• [What to produce]: Wherever a line of the data contains "GreetingsApi", copy that line.

• [Input for this task]:
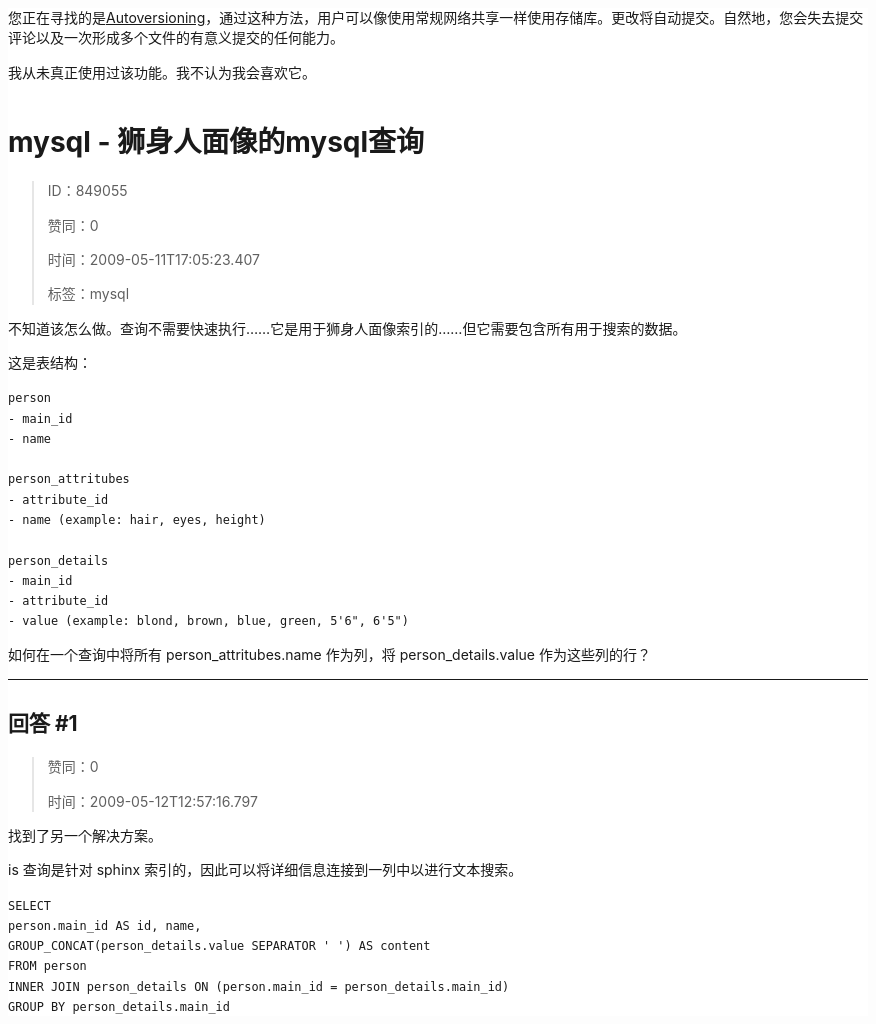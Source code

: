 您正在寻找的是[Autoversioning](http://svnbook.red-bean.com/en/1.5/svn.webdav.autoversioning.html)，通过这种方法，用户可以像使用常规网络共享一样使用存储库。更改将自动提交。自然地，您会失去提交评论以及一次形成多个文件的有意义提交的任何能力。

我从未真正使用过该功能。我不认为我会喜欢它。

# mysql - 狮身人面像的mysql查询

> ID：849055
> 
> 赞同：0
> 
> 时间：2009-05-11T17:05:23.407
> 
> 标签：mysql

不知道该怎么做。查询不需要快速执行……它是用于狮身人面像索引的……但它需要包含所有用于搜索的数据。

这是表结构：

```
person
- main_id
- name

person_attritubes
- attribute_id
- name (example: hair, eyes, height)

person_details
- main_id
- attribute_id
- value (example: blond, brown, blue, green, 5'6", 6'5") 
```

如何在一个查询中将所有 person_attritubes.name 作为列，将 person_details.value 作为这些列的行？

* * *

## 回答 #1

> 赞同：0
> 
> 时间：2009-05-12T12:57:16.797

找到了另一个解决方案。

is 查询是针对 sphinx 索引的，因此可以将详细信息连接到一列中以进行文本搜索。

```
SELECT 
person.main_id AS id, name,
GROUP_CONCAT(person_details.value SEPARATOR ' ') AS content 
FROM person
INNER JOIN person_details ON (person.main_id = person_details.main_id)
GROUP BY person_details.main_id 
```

--

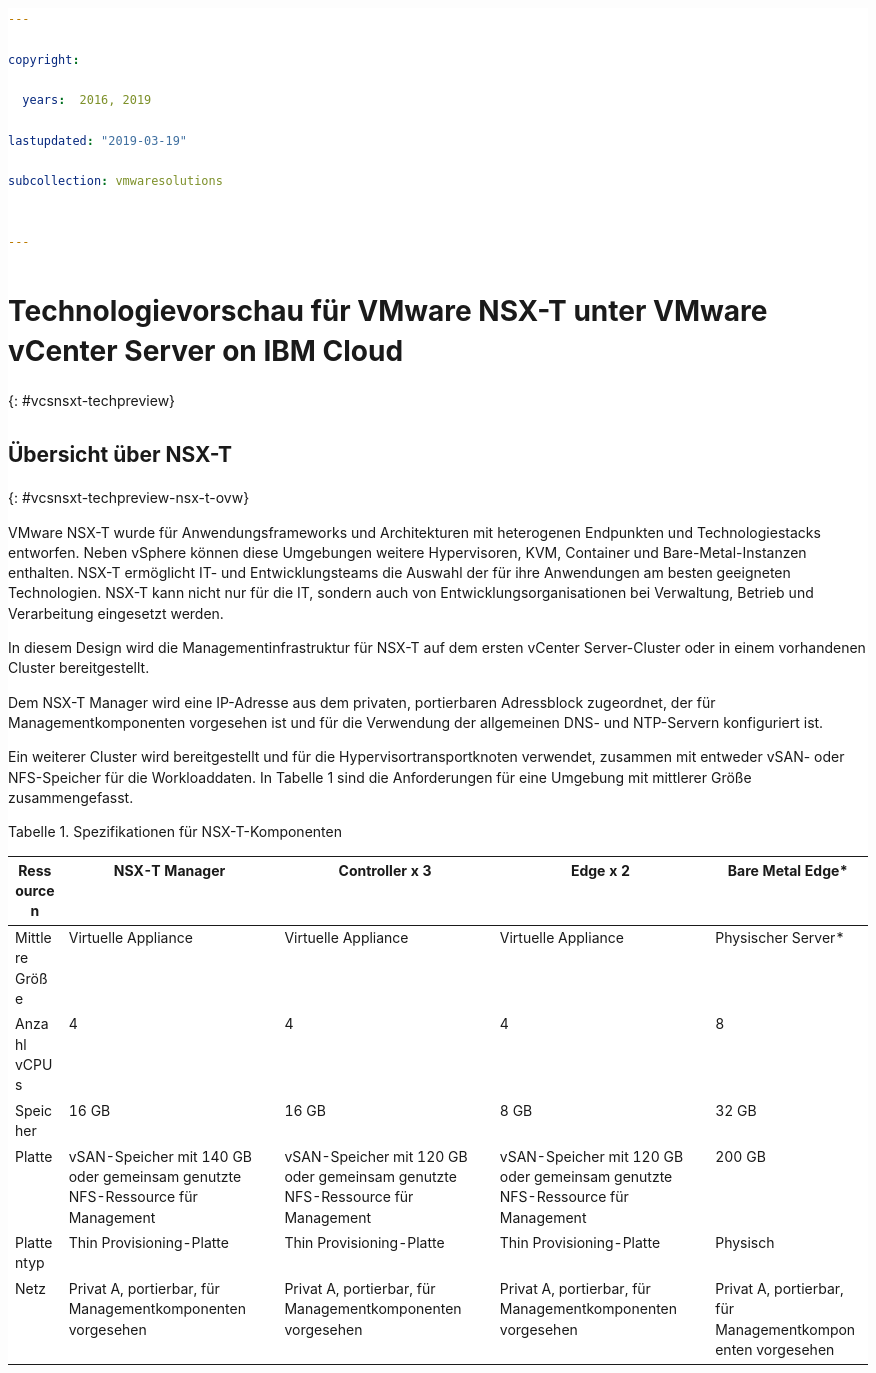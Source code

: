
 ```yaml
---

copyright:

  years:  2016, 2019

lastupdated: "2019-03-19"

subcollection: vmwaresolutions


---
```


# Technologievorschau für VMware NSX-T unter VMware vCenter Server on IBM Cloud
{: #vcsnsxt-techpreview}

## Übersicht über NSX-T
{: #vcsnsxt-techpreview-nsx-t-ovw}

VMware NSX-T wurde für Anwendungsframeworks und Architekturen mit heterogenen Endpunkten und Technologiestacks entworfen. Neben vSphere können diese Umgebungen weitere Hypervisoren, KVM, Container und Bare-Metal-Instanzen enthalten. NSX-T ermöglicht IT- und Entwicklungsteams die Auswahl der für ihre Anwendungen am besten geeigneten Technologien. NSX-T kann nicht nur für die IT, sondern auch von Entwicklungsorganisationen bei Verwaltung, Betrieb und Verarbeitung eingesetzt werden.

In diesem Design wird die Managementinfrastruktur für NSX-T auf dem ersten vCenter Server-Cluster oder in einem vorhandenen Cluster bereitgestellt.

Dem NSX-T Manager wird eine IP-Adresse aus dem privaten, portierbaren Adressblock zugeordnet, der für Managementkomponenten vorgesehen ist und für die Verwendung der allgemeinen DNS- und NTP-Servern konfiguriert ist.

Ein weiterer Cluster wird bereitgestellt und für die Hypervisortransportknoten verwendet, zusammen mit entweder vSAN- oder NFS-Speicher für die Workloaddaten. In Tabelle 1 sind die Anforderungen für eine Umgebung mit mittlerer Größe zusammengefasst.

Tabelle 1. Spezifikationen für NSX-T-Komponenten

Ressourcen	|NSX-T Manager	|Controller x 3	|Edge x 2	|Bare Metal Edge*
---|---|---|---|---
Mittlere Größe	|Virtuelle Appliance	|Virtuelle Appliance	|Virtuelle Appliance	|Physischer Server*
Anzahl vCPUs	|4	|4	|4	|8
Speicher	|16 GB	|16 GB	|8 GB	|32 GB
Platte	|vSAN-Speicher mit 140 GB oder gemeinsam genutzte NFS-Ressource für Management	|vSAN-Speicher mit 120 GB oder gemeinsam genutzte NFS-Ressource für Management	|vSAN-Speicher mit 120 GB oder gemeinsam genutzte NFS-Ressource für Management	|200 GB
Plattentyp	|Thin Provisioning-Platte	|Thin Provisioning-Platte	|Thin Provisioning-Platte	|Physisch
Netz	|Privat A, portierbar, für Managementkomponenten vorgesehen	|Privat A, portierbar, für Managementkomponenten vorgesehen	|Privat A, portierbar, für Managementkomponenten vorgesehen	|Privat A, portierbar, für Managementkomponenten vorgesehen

---

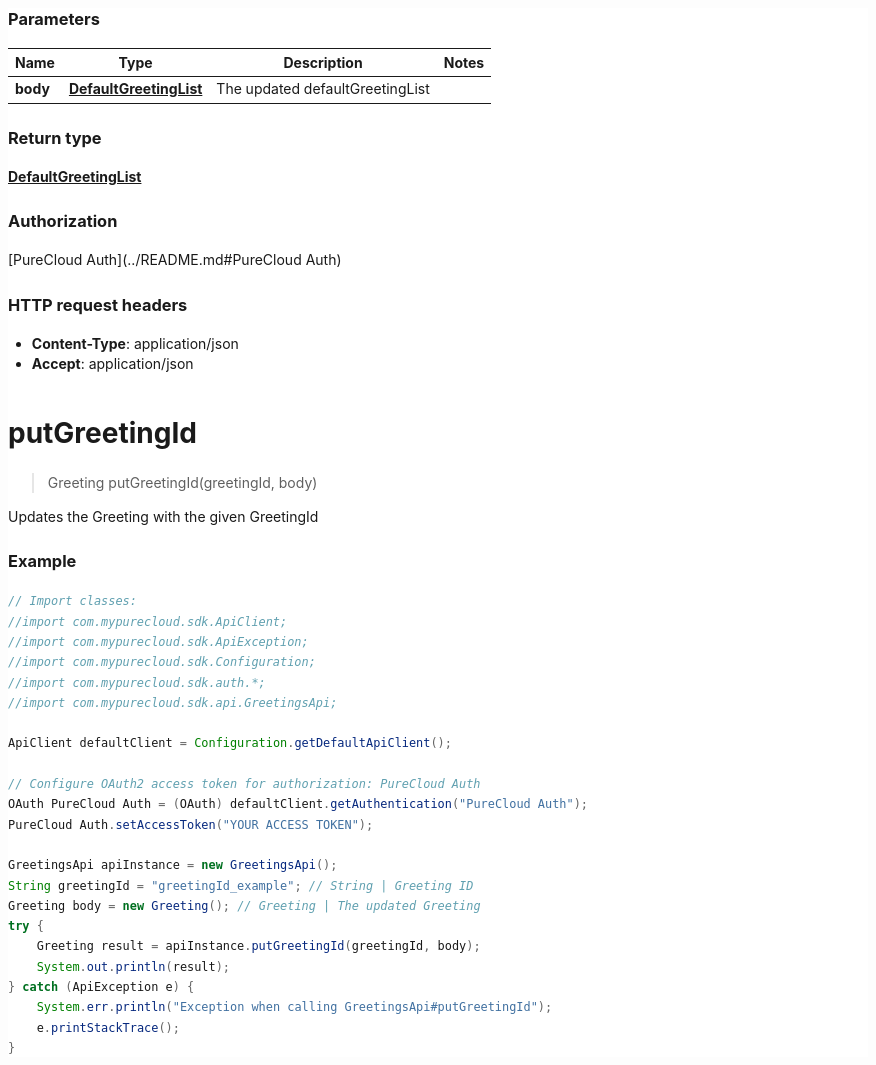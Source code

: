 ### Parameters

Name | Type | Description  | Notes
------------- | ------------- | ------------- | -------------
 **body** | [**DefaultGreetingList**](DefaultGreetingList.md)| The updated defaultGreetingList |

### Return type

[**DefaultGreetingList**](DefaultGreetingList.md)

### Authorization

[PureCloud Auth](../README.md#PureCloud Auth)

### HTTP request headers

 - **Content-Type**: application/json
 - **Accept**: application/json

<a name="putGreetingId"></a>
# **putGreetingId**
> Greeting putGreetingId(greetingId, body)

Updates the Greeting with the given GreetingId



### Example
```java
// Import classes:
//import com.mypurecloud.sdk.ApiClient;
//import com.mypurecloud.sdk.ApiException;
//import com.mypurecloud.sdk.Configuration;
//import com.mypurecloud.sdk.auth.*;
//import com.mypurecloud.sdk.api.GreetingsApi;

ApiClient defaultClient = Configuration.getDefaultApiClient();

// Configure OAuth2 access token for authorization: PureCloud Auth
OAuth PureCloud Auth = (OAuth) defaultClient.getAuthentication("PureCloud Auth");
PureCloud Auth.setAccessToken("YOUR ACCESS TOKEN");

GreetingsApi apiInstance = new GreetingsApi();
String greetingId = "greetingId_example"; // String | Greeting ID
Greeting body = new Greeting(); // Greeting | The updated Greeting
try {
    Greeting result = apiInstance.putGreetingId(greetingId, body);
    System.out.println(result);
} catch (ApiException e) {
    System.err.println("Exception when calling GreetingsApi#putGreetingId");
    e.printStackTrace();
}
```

• [Answer for the task]:
//import com.mypurecloud.sdk.api.GreetingsApi;
GreetingsApi apiInstance = new GreetingsApi();
    System.err.println("Exception when calling GreetingsApi#putGreetingId");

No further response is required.